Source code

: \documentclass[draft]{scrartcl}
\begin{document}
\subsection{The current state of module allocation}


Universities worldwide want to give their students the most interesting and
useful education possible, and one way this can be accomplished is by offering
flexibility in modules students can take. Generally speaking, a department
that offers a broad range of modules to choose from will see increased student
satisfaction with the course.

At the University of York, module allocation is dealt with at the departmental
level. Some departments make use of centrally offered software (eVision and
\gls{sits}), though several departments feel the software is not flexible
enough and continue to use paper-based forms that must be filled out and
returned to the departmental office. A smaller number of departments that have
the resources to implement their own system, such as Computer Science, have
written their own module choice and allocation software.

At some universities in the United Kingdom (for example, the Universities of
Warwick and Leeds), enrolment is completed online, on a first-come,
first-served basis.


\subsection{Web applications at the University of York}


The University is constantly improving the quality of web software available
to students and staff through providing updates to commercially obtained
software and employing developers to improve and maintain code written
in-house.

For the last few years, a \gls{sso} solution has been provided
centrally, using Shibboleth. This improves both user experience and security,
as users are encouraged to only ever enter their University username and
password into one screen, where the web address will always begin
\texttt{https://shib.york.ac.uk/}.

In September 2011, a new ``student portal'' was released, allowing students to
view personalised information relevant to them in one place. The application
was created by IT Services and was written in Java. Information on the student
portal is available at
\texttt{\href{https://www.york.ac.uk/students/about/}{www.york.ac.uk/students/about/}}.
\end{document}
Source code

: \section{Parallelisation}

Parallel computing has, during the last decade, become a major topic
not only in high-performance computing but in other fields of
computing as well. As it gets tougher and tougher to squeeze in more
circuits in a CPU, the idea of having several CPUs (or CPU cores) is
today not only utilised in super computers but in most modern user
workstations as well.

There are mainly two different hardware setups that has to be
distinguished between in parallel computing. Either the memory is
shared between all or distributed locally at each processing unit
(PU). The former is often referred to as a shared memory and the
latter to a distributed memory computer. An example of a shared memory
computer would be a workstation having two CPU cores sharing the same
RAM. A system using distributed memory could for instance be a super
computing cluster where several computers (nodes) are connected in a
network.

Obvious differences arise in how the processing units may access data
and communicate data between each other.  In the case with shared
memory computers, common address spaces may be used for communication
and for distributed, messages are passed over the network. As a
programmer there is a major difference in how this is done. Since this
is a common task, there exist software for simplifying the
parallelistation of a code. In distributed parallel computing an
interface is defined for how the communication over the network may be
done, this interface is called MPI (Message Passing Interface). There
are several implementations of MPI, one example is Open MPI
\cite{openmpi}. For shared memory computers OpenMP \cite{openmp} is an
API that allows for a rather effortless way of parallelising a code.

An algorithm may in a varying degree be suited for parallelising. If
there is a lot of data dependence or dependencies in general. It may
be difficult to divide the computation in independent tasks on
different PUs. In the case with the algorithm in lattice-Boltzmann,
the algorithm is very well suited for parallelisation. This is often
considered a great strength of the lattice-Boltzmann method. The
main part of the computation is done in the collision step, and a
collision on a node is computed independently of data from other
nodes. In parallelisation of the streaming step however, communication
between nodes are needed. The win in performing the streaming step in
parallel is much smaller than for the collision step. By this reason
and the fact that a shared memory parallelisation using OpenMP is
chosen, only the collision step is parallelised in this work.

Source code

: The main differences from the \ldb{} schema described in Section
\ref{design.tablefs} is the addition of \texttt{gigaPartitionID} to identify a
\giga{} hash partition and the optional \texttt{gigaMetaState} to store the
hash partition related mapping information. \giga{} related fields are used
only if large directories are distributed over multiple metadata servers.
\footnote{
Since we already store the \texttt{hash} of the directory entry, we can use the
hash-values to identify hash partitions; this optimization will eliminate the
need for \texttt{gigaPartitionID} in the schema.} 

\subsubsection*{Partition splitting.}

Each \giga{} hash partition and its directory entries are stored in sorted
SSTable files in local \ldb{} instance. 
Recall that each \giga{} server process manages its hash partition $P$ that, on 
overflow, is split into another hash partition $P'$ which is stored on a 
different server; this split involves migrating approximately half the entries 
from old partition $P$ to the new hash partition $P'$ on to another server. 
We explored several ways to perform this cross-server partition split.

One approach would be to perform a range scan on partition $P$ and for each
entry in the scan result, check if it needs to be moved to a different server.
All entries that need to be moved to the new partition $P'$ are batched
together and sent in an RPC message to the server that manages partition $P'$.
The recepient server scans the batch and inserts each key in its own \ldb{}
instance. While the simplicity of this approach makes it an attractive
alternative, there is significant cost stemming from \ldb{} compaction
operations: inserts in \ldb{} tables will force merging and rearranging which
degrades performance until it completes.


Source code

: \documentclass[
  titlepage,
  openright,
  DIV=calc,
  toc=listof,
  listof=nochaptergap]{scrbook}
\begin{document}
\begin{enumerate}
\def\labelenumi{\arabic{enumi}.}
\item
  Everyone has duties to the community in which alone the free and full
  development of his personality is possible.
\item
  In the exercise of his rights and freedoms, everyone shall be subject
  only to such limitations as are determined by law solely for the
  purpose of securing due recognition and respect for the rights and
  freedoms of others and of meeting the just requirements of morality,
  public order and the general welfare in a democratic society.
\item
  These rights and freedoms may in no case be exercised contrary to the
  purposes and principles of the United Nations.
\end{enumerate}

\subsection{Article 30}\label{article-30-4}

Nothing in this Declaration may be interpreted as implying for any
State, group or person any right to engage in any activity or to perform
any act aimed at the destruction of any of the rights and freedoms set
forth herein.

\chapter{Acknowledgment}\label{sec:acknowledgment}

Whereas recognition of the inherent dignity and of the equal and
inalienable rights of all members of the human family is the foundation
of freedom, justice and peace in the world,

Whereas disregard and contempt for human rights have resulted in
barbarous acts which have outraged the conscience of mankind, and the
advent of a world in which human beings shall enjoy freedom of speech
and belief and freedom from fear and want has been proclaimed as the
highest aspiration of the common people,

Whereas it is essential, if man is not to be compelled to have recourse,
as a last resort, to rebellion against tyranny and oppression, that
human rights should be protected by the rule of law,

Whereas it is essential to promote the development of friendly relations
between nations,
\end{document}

━━━━━━

> Work instructions:
Copy the material above word for word, taking the first line, the line containing "that offers a", and every line between them, and nothing else.

> Response area:
Source code

: \documentclass[draft]{scrartcl}
\begin{document}
\subsection{The current state of module allocation}


Universities worldwide want to give their students the most interesting and
useful education possible, and one way this can be accomplished is by offering
flexibility in modules students can take. Generally speaking, a department
that offers a broad range of modules to choose from will see increased student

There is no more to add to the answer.